Swoosh! Ning, hareketli dünyalar arasında hâlâ var olan dikişlerin arasından geçerek bir ışık çizgisine dönüştü.
“Onu durdurun!”
“Hızlı!”
“Zaten tüm dünyaları ‘yok etme moduna’ dönüştürdük. Tekrar ‘tuzak moduna’ geçmemiz zaman alacak. Başaramayacağız!” Sithe Yüceleri paniğe kapılmıştı.
Ji Ning çok hızlıydı. Orada bir aptal gibi durup ‘tuzak modunu’ düzeltip onu bir kez daha hapsetmelerini bekleyemezdi… ve gerçekte, gücü göz önüne alındığında, sadece bir saat içinde bu yarığı geçebilirdi.
‘Yok etme modu’ çok tehlikeliydi ama Ning iki dünyayı da geçtikten sonra kaçma yoluna girmişti.
Bum!
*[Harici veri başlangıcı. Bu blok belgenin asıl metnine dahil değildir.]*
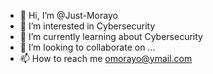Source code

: - 👋 Hi, I’m @Just-Morayo
- 👀 I’m interested in Cybersecurity
- 🌱 I’m currently learning about Cybersecurity
- 💞️ I’m looking to collaborate on ...
- 📫 How to reach me omorayo@ymail.com

<!---
Just-Morayo/Just-Morayo is a ✨ special ✨ repository because its `README.md` (this file) appears on your GitHub profile.
You can click the Preview link to take a look at your changes.
--->
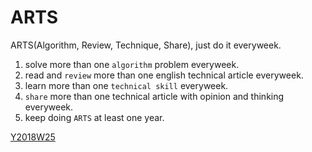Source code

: # ARTS
ARTS(Algorithm, Review, Technique, Share), just do it everyweek.

1. solve more than one `algorithm` problem everyweek.
2. read and `review` more than one english technical article everyweek.
3. learn more than one `technical skill` everyweek.
4. `share` more than one technical article with opinion and thinking everyweek.
5. keep doing `ARTS` at least one year.

[Y2018W25](./Y2018W25/README.md)
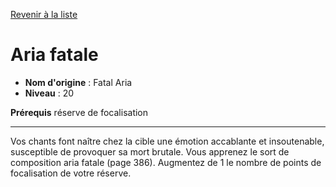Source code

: [Revenir à la liste](..)

# Aria fatale

 * **Nom d'origine** : Fatal Aria
 * **Niveau** : 20


<p><strong>Prérequis</strong> réserve de focalisation</p>
<hr>
<p>Vos chants font naître chez la cible une émotion accablante et insoutenable, susceptible de provoquer sa mort brutale. Vous apprenez le sort de composition aria fatale (page 386). Augmentez de 1 le nombre de points de focalisation de votre réserve.</p>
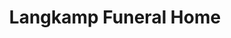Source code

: ---
title: "Langkamp Funeral Home"
url: /oskaloosa/langkamp-funeral-home/
shop: funeral directors
---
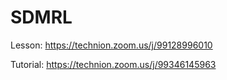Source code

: # SDMRL


Lesson:
https://technion.zoom.us/j/99128996010

Tutorial:
https://technion.zoom.us/j/99346145963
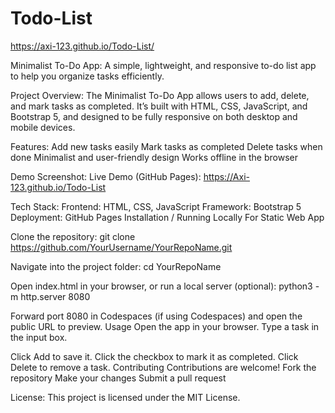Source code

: # Todo-List

https://axi-123.github.io/Todo-List/


Minimalist To-Do App:
A simple, lightweight, and responsive to-do list app to help you organize tasks efficiently.

Project Overview:
The Minimalist To-Do App allows users to add, delete, and mark tasks as completed.
It’s built with HTML, CSS, JavaScript, and Bootstrap 5, and designed to be fully responsive on both desktop and mobile devices.

Features:
Add new tasks easily
Mark tasks as completed
Delete tasks when done
Minimalist and user-friendly design
Works offline in the browser

Demo
Screenshot:
Live Demo (GitHub Pages):
https://Axi-123.github.io/Todo-List

Tech Stack:
Frontend: HTML, CSS, JavaScript
Framework: Bootstrap 5
Deployment: GitHub Pages
Installation / Running Locally
For Static Web App

Clone the repository:
git clone https://github.com/YourUsername/YourRepoName.git

Navigate into the project folder:
cd YourRepoName

Open index.html in your browser, or run a local server (optional):
python3 -m http.server 8080

Forward port 8080 in Codespaces (if using Codespaces) and open the public URL to preview.
Usage
Open the app in your browser.
Type a task in the input box.

Click Add to save it.
Click the checkbox to mark it as completed.
Click Delete to remove a task.
Contributing
Contributions are welcome!
Fork the repository
Make your changes
Submit a pull request

License:
This project is licensed under the MIT License.

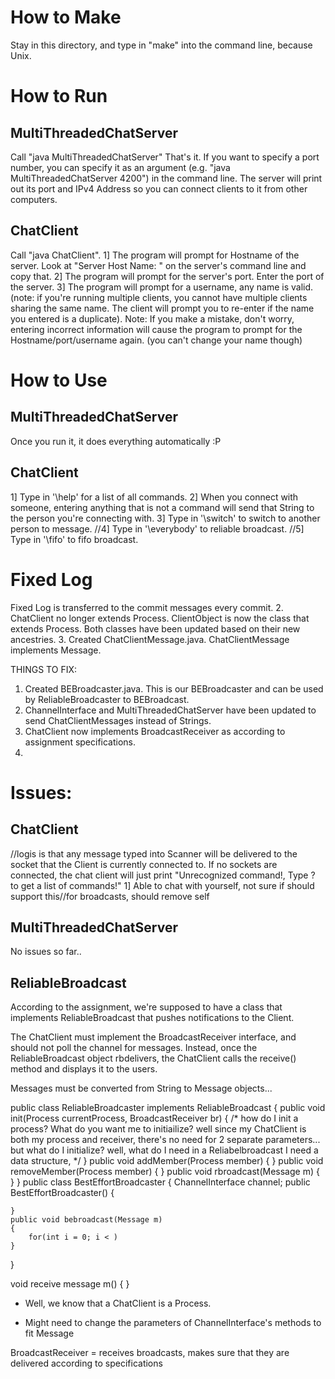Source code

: How to Make
============
Stay in this directory, and type in "make" into the command line, because Unix.

How to Run
============

MultiThreadedChatServer
-----------------------
Call "java MultiThreadedChatServer"
That's it. If you want to specify a port number, you can specify it as an argument (e.g. "java MultiThreadedChatServer 4200") in the command line. The server will print out its port and IPv4 Address so you can connect clients to it from other computers.

ChatClient
-----------
Call "java ChatClient". 
1] The program will prompt for Hostname of the server. Look at "Server Host Name: " on the server's command line and copy that. 
2] The program will prompt for the server's port. Enter the port of the server. 
3] The program will prompt for a username, any name is valid. (note: if you're running multiple clients, you cannot have multiple clients sharing the same name. The client will prompt you to re-enter if the name you entered is a duplicate). 
Note: If you make a mistake, don't worry, entering incorrect information will cause the program to prompt for the Hostname/port/username again. (you can't change your name though)

How to Use
============

MultiThreadedChatServer
-----------------------
Once you run it, it does everything automatically :P

ChatClient
----------
1] Type in '\help' for a list of all commands.
2] When you connect with someone, entering anything that is not a command will send that String to the person you're connecting with.
3] Type in '\switch' to switch to another person to message.
//4] Type in '\everybody' to reliable broadcast.
//5] Type in '\fifo' to fifo broadcast.


Fixed Log
=================
Fixed Log is transferred to the commit messages every commit.
2. ChatClient no longer extends Process. ClientObject is now the class that extends Process. Both classes have been updated based on their new ancestries.
3. Created ChatClientMessage.java. ChatClientMessage implements Message.


THINGS TO FIX:
1. Created BEBroadcaster.java. This is our BEBroadcaster and can be used by ReliableBroadcaster to BEBroadcast.
4. ChannelInterface and MultiThreadedChatServer have been updated to send ChatClientMessages instead of Strings.
5. ChatClient now implements BroadcastReceiver as according to assignment specifications.
6. 

Issues:
================

ChatClient
----------------
//logis is that any message typed into Scanner will be delivered to the socket that the Client is currently connected to. If no sockets are connected, the chat client will just print "Unrecognized command!, Type ? to get a list of commands!"
1] Able to chat with yourself, not sure if should support this//for broadcasts, should remove self

MultiThreadedChatServer
----------------------- 
No issues so far..

ReliableBroadcast
------------------
According to the assignment, we're supposed to have a class that implements ReliableBroadcast that pushes notifications to the Client.

The ChatClient must implement the BroadcastReceiver interface, and should not poll the channel for messages. Instead, once the ReliableBroadcast object rbdelivers, the ChatClient calls the receive() method and displays it to the users.

Messages must be converted from String to Message objects...


public class ReliableBroadcaster implements ReliableBroadcast
{
	public void init(Process currentProcess, BroadcastReceiver br)
	{
		/*
		how do I init a process? What do you want me to initiailize?
		well since my ChatClient is both my process and receiver, there's no need for 2 separate parameters...
		but what do I initialize?
		well, what do I need in a Reliabelbroadcast
		I need a data structure, 
		*/
	}
	public void addMember(Process member)
	{
	}
	public void removeMember(Process member)
	{
	}
	public void rbroadcast(Message m)
	{
	}
}
public class BestEffortBroadcaster
{
	ChannelInterface channel;
	public BestEffortBroadcaster()
	{

	}
	public void bebroadcast(Message m)
	{
		for(int i = 0; i < )
	}
}

void receive message m()
{
}




* Well, we know that a ChatClient is a Process.

* Might need to change the parameters of ChannelInterface's methods to fit Message

BroadcastReceiver = receives broadcasts, makes sure that they are delivered according to specifications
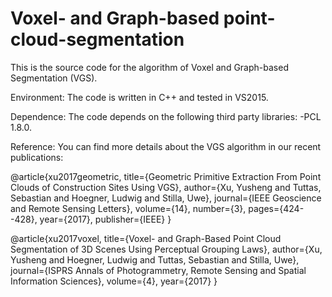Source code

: # Voxel- and Graph-based point-cloud-segmentation
This is the source code for the algorithm of Voxel and Graph-based Segmentation (VGS).

Environment:
The code is written in C++ and tested in VS2015.

Dependence:
The code depends on the following third party libraries:
-PCL 1.8.0.

Reference:
You can find more details about the VGS algorithm in our recent publications:

@article{xu2017geometric,
  title={Geometric Primitive Extraction From Point Clouds of Construction Sites Using VGS},
  author={Xu, Yusheng and Tuttas, Sebastian and Hoegner, Ludwig and Stilla, Uwe},
  journal={IEEE Geoscience and Remote Sensing Letters},
  volume={14},
  number={3},
  pages={424--428},
  year={2017},
  publisher={IEEE}
}

@article{xu2017voxel,
  title={Voxel- and Graph-Based Point Cloud Segmentation of 3D Scenes Using Perceptual Grouping Laws},
  author={Xu, Yusheng and Hoegner, Ludwig and Tuttas, Sebastian and Stilla, Uwe},
  journal={ISPRS Annals of Photogrammetry, Remote Sensing and Spatial Information Sciences},
  volume={4},
  year={2017}
}
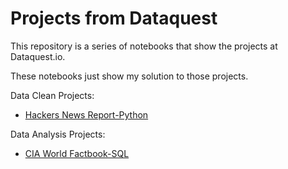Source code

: # Projects from Dataquest
This repository is a series of notebooks that show the projects at Dataquest.io.

These notebooks just show my solution to those projects.

Data Clean Projects: 
* [Hackers News Report-Python](https://github.com/alvaro-alvarez-glez/projects/blob/master/Hackers%20News%20Project.ipynb)

Data Analysis Projects:
* [CIA World Factbook-SQL](https://github.com/alvaro-alvarez-glez/Portfolio/blob/master/CIA%20World%20Factbook.ipynb)
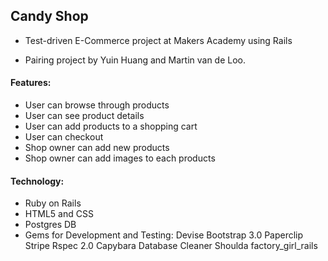 ## Candy Shop ##

- Test-driven E-Commerce project at Makers Academy using Rails 

- Pairing project by Yuin Huang and Martin van de Loo.

#### Features:
   - User can browse through products
   - User can see product details
   - User can add products to a shopping cart
   - User can checkout
   - Shop owner can add new products 
   - Shop owner can add images to each products

#### Technology:
- Ruby on Rails 
- HTML5 and CSS
- Postgres DB
- Gems for Development and Testing:
	Devise 
	Bootstrap 3.0
	Paperclip
	Stripe
	Rspec 2.0
	Capybara
	Database Cleaner
  	Shoulda
  	factory_girl_rails






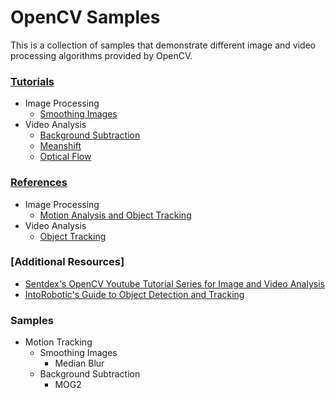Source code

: # OpenCV Samples

This is a collection of samples that demonstrate different image and video processing algorithms provided by OpenCV.

### [Tutorials](http://docs.opencv.org/master/d6/d00/tutorial_py_root.html)
* Image Processing
  * [Smoothing Images](http://docs.opencv.org/master/d4/d13/tutorial_py_filtering.html)
* Video Analysis
  * [Background Subtraction](http://docs.opencv.org/master/db/d5c/tutorial_py_bg_subtraction.html)
  * [Meanshift](http://docs.opencv.org/master/db/df8/tutorial_py_meanshift.html)
  * [Optical Flow](http://docs.opencv.org/master/d7/d8b/tutorial_py_lucas_kanade.html)

### [References](http://docs.opencv.org/master/modules.html)
* Image Processing
  * [Motion Analysis and Object Tracking](http://docs.opencv.org/master/d7/df3/group__imgproc__motion.html)
* Video Analysis
  * [Object Tracking](http://docs.opencv.org/master/dc/d6b/group__video__track.html)

### [Additional Resources]
* [Sentdex's OpenCV Youtube Tutorial Series for Image and Video Analysis](https://www.youtube.com/watch?v=Z78zbnLlPUA&list=PLQVvvaa0QuDdttJXlLtAJxJetJcqmqlQq)
* [IntoRobotic's Guide to Object Detection and Tracking](https://www.intorobotics.com/how-to-detect-and-track-object-with-opencv/)

### Samples
* Motion Tracking
  * Smoothing Images
      * Median Blur
  * Background Subtraction
      * MOG2
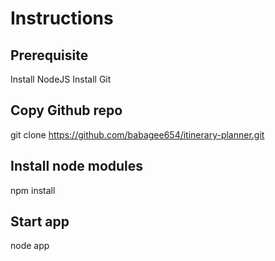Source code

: # Instructions

## Prerequisite
Install NodeJS
Install Git

## Copy Github repo
git clone https://github.com/babagee654/itinerary-planner.git

## Install node modules
npm install

## Start app
node app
Son boyutsal bir zarı patlattıktan sonra, önündeki tüm dünya değişmiş gibiydi. Zaten o geniş tapınağın dışına ulaşmıştı ve hatta dışarıdaki sonsuz Büyük Karanlık’ı da görebiliyordu.
Kaçmıştı.
Swoosh! Ning, gökyüzüne doğru yükselen bir ışık çizgisine dönüştü. Hemen o uzaktaki taş sütunların tepesinde oturan Sithe Yüceltmelerini gördü, yüzleri dehşet dolu bakışlarla doluydu.
“Hiçbiriniz kaçamayacaksınız!” Ning’in öldürücü sesi tapınağın her santiminde gürledi.